***** The data *****
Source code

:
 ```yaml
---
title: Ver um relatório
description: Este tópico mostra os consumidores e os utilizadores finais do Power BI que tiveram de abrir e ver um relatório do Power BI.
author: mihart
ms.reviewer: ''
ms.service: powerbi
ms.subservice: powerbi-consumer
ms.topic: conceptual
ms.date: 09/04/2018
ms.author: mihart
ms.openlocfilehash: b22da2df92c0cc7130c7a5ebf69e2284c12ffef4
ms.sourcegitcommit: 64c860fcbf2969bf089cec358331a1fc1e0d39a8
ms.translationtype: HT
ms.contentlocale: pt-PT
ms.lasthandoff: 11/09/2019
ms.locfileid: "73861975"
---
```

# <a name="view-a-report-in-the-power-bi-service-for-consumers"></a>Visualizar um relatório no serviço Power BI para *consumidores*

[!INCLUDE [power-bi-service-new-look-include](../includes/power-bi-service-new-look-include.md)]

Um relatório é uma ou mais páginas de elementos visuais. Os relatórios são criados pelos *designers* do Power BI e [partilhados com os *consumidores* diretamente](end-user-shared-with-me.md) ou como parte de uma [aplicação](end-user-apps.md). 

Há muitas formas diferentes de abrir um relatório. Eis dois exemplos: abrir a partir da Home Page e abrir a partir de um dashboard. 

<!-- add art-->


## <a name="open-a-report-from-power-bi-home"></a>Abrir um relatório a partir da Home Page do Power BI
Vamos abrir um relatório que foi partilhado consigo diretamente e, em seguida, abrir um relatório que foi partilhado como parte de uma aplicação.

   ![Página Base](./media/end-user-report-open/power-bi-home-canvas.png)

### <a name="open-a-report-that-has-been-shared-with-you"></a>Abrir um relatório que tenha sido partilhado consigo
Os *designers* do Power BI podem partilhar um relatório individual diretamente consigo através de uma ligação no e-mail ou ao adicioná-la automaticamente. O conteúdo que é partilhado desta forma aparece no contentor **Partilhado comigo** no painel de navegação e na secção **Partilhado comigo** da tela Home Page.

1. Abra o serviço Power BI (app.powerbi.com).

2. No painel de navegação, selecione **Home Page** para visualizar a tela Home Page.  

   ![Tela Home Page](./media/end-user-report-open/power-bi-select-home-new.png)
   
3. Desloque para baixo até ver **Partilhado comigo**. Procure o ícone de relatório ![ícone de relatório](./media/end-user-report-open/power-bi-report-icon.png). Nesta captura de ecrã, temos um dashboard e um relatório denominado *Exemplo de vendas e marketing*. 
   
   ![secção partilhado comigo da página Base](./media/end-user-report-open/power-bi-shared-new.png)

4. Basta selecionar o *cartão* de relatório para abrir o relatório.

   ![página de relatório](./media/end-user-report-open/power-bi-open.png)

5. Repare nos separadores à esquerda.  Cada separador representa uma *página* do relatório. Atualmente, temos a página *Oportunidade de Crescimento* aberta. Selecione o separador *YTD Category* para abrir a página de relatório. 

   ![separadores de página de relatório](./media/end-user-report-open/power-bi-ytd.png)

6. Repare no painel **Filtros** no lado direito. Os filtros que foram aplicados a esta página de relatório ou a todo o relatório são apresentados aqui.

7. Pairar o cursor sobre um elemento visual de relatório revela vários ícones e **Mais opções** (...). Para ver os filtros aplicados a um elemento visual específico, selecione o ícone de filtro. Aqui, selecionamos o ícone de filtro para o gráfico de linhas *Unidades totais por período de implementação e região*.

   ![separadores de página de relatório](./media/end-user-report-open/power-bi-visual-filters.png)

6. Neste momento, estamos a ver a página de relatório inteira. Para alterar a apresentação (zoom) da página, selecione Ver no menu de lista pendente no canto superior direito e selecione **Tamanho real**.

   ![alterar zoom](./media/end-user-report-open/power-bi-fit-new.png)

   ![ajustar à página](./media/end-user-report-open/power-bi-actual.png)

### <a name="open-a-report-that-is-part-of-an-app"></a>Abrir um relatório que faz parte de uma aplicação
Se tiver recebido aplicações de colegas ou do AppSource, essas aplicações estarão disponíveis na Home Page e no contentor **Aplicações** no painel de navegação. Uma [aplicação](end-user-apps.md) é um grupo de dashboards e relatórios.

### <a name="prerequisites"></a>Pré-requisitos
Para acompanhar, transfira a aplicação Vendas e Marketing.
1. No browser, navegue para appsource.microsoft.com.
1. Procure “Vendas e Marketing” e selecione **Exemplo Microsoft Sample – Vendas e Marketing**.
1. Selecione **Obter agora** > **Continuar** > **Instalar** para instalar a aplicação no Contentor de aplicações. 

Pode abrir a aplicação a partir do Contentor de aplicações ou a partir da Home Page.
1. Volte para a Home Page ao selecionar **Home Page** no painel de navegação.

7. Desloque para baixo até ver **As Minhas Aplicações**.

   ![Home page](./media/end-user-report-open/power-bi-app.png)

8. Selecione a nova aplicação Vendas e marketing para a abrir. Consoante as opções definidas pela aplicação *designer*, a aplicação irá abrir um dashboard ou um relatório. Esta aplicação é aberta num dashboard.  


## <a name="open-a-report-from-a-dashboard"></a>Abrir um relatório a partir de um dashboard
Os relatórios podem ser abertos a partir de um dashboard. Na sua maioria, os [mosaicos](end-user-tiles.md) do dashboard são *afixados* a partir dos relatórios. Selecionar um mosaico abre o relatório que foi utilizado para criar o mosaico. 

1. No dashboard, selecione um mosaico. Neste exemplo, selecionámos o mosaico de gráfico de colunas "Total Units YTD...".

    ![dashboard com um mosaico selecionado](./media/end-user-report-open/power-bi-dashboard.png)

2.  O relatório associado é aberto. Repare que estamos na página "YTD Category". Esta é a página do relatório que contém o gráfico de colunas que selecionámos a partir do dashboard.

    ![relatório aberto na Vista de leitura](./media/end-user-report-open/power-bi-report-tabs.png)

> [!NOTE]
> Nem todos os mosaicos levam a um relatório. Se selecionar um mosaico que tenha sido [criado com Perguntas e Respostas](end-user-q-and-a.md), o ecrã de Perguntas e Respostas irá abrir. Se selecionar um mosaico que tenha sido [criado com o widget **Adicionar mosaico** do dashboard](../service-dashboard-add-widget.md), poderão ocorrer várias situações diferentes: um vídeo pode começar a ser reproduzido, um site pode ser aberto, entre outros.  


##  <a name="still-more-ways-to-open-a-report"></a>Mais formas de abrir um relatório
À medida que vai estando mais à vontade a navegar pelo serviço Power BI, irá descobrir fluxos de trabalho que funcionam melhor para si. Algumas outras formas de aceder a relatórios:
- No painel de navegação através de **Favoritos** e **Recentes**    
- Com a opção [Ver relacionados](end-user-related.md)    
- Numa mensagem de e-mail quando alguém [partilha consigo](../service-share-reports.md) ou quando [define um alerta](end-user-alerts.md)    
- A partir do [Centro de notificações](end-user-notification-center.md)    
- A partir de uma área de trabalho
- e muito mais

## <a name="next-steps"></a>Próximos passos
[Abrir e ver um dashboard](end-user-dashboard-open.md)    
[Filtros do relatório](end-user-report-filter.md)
*****
> _About this exercise_
The lines needed are the ones from the first line of the entries through the line that contains "2. No painel", given again without any change.

> _Task result_
Source code

:
 ```yaml
---
title: Ver um relatório
description: Este tópico mostra os consumidores e os utilizadores finais do Power BI que tiveram de abrir e ver um relatório do Power BI.
author: mihart
ms.reviewer: ''
ms.service: powerbi
ms.subservice: powerbi-consumer
ms.topic: conceptual
ms.date: 09/04/2018
ms.author: mihart
ms.openlocfilehash: b22da2df92c0cc7130c7a5ebf69e2284c12ffef4
ms.sourcegitcommit: 64c860fcbf2969bf089cec358331a1fc1e0d39a8
ms.translationtype: HT
ms.contentlocale: pt-PT
ms.lasthandoff: 11/09/2019
ms.locfileid: "73861975"
---
```

# <a name="view-a-report-in-the-power-bi-service-for-consumers"></a>Visualizar um relatório no serviço Power BI para *consumidores*

[!INCLUDE [power-bi-service-new-look-include](../includes/power-bi-service-new-look-include.md)]

Um relatório é uma ou mais páginas de elementos visuais. Os relatórios são criados pelos *designers* do Power BI e [partilhados com os *consumidores* diretamente](end-user-shared-with-me.md) ou como parte de uma [aplicação](end-user-apps.md). 

Há muitas formas diferentes de abrir um relatório. Eis dois exemplos: abrir a partir da Home Page e abrir a partir de um dashboard. 

<!-- add art-->


## <a name="open-a-report-from-power-bi-home"></a>Abrir um relatório a partir da Home Page do Power BI
Vamos abrir um relatório que foi partilhado consigo diretamente e, em seguida, abrir um relatório que foi partilhado como parte de uma aplicação.

   ![Página Base](./media/end-user-report-open/power-bi-home-canvas.png)

### <a name="open-a-report-that-has-been-shared-with-you"></a>Abrir um relatório que tenha sido partilhado consigo
Os *designers* do Power BI podem partilhar um relatório individual diretamente consigo através de uma ligação no e-mail ou ao adicioná-la automaticamente. O conteúdo que é partilhado desta forma aparece no contentor **Partilhado comigo** no painel de navegação e na secção **Partilhado comigo** da tela Home Page.

1. Abra o serviço Power BI (app.powerbi.com).

2. No painel de navegação, selecione **Home Page** para visualizar a tela Home Page.  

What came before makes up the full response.